**Problem statement:** Take the lines from the beginning of the material through the line containing "The original dataset" and retype them exactly, leaving the pictures out.

**The data:**
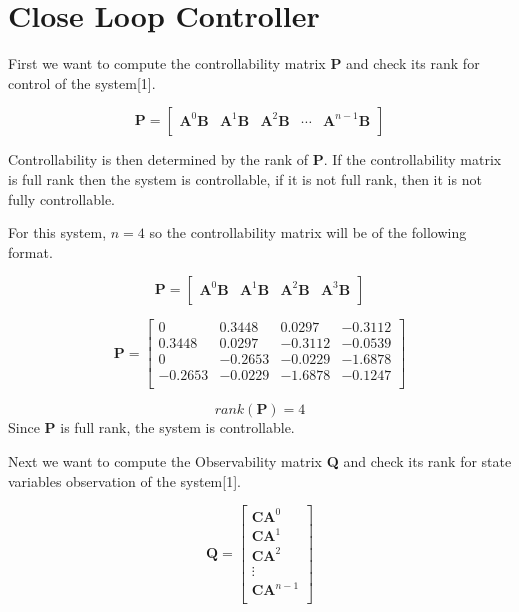 \documentclass[titlepage]{article}
\begin{document}
\newpage
\section{Close Loop Controller}
	First we want to compute the controllability matrix \textbf{P} and check its rank for control of the system[1].

	\[\textbf{P} = \begin{bmatrix}
		\textbf{A}^{0}\textbf{B} & \textbf{A}^{1}\textbf{B} & \textbf{A}^{2}\textbf{B} & \cdots & \textbf{A}^{n-1}\textbf{B}\\
	\end{bmatrix}\]

	Controllability is then determined by the rank of \textbf{P}. If the controllability matrix is full rank then the system is controllable, if it is not full rank, then it is not fully controllable.

	For this system, \(n=4\) so the controllability matrix will be of the following format.

	\[\textbf{P} = \begin{bmatrix}
		\textbf{A}^{0}\textbf{B} & \textbf{A}^{1}\textbf{B} & \textbf{A}^{2}\textbf{B}& \textbf{A}^{3}\textbf{B}\\
		\end{bmatrix}\]

	\[\textbf{P} =
	\begin{bmatrix}
		0 & 0.3448 & 0.0297 & -0.3112\\
		0.3448 & 0.0297 & -0.3112 & -0.0539\\
		0 & -0.2653& -0.0229 & -1.6878\\
		-0.2653 & -0.0229 & -1.6878 & -0.1247\\
	\end{bmatrix}\]

	\[rank\left(\textbf{P}\right) = 4\]
	Since \textbf{P} is full rank, the system is controllable.

	Next we want to compute the Observability matrix \textbf{Q} and check its rank for state variables observation of the system[1].

	\[\textbf{Q} = \begin{bmatrix}
		\textbf{C}\textbf{A}^{0}\\
		\textbf{C}\textbf{A}^{1}\\
		\textbf{C}\textbf{A}^{2}\\
		\vdots\\
		\textbf{C}\textbf{A}^{n-1}\\
	\end{bmatrix}\]
\end{document}
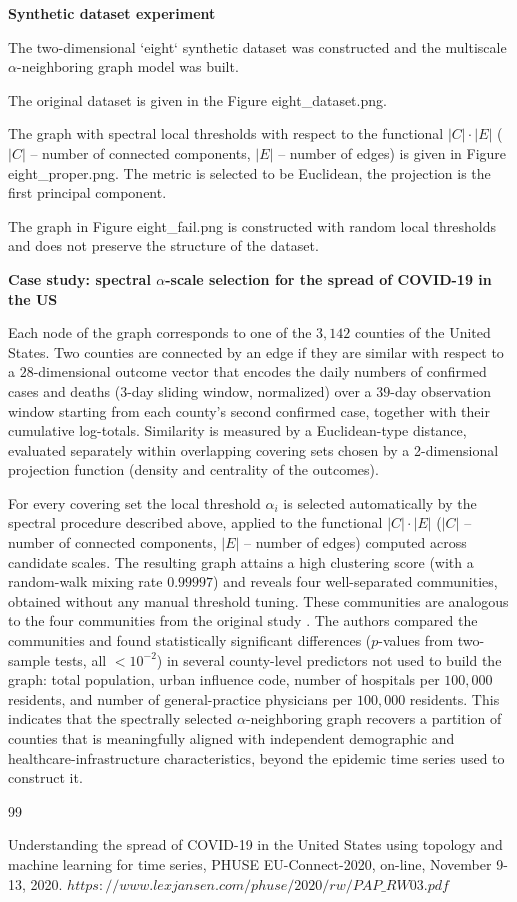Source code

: \documentclass[12pt,a4]{article}
\begin{document}
\bigskip
\textbf{Synthetic dataset experiment}

The two-dimensional `eight` synthetic dataset was constructed and the multiscale $\alpha $-neighboring graph model was built.

The original dataset is given in the Figure  eight\_dataset.png. 

The graph with spectral local thresholds with respect to the functional $|C|\cdot|E|$ ($|C|$ -- number of connected components, $|E|$ -- number of edges) is given in Figure eight\_proper.png. The metric is selected to be Euclidean, the projection is the first principal component.

The graph in Figure eight\_fail.png is constructed with random local thresholds and does not preserve the structure of the dataset. 


\bigskip
\textbf{Case study: spectral $\alpha$-scale selection for the spread of COVID-19 in the US}



Each node of the graph corresponds to one of the $3{,}142$ counties of the United States. Two counties are connected by an edge if they are similar with respect to a $28$-dimensional outcome vector that encodes the daily numbers of confirmed cases and deaths (3-day sliding window, normalized) over a $39$-day observation window starting from each county's second confirmed case, together with their cumulative log-totals. Similarity is measured by a Euclidean-type distance, evaluated separately within overlapping covering sets chosen by a 2-dimensional projection function (density and centrality of the outcomes).



For every covering set the local threshold $\alpha _{i}$ is selected automatically by the spectral procedure described above, applied to the functional $|C|\cdot|E|$ ($|C|$ -- number of connected components, $|E|$ -- number of edges) computed across candidate scales. The resulting graph attains a high clustering score (with a random-walk mixing rate $0.99997$) and reveals four well-separated communities, obtained without any manual threshold tuning. These communities are analogous to the four communities from the original study \cite{COVID-19}. The authors compared the communities and found statistically significant differences ($p$-values from two-sample tests, all $<10^{-2}$) in several county-level predictors not used to build the graph: total population, urban influence code, number of hospitals per $100{,}000$ residents, and number of general-practice physicians per $100{,}000$ residents. This indicates that the spectrally selected $\alpha$-neighboring graph recovers a partition of counties that is meaningfully aligned with independent demographic and healthcare-infrastructure characteristics, beyond the epidemic time series used to construct it.

\begin{thebibliography}{99}
	
	 Understanding the spread of COVID-19 in the United States using topology and machine learning for time series, PHUSE EU-Connect-2020, on-line, November 9-13, 2020. ${https://www.lexjansen.com/phuse/2020/rw/PAP \_ RW03.pdf}$
	
\end{thebibliography}
\end{document}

**Written solution:**
 \documentclass[titlepage]{article}
\begin{document}
\newpage
\section{Close Loop Controller}
	First we want to compute the controllability matrix \textbf{P} and check its rank for control of the system[1].

	\[\textbf{P} = \begin{bmatrix}
		\textbf{A}^{0}\textbf{B} & \textbf{A}^{1}\textbf{B} & \textbf{A}^{2}\textbf{B} & \cdots & \textbf{A}^{n-1}\textbf{B}\\
	\end{bmatrix}\]

	Controllability is then determined by the rank of \textbf{P}. If the controllability matrix is full rank then the system is controllable, if it is not full rank, then it is not fully controllable.

	For this system, \(n=4\) so the controllability matrix will be of the following format.

	\[\textbf{P} = \begin{bmatrix}
		\textbf{A}^{0}\textbf{B} & \textbf{A}^{1}\textbf{B} & \textbf{A}^{2}\textbf{B}& \textbf{A}^{3}\textbf{B}\\
		\end{bmatrix}\]

	\[\textbf{P} =
	\begin{bmatrix}
		0 & 0.3448 & 0.0297 & -0.3112\\
		0.3448 & 0.0297 & -0.3112 & -0.0539\\
		0 & -0.2653& -0.0229 & -1.6878\\
		-0.2653 & -0.0229 & -1.6878 & -0.1247\\
	\end{bmatrix}\]

	\[rank\left(\textbf{P}\right) = 4\]
	Since \textbf{P} is full rank, the system is controllable.

	Next we want to compute the Observability matrix \textbf{Q} and check its rank for state variables observation of the system[1].

	\[\textbf{Q} = \begin{bmatrix}
		\textbf{C}\textbf{A}^{0}\\
		\textbf{C}\textbf{A}^{1}\\
		\textbf{C}\textbf{A}^{2}\\
		\vdots\\
		\textbf{C}\textbf{A}^{n-1}\\
	\end{bmatrix}\]
\end{document}
Source code

: \documentclass[12pt,a4]{article}
\begin{document}
\bigskip
\textbf{Synthetic dataset experiment}

The two-dimensional `eight` synthetic dataset was constructed and the multiscale $\alpha $-neighboring graph model was built.

The original dataset is given in the Figure  eight\_dataset.png. 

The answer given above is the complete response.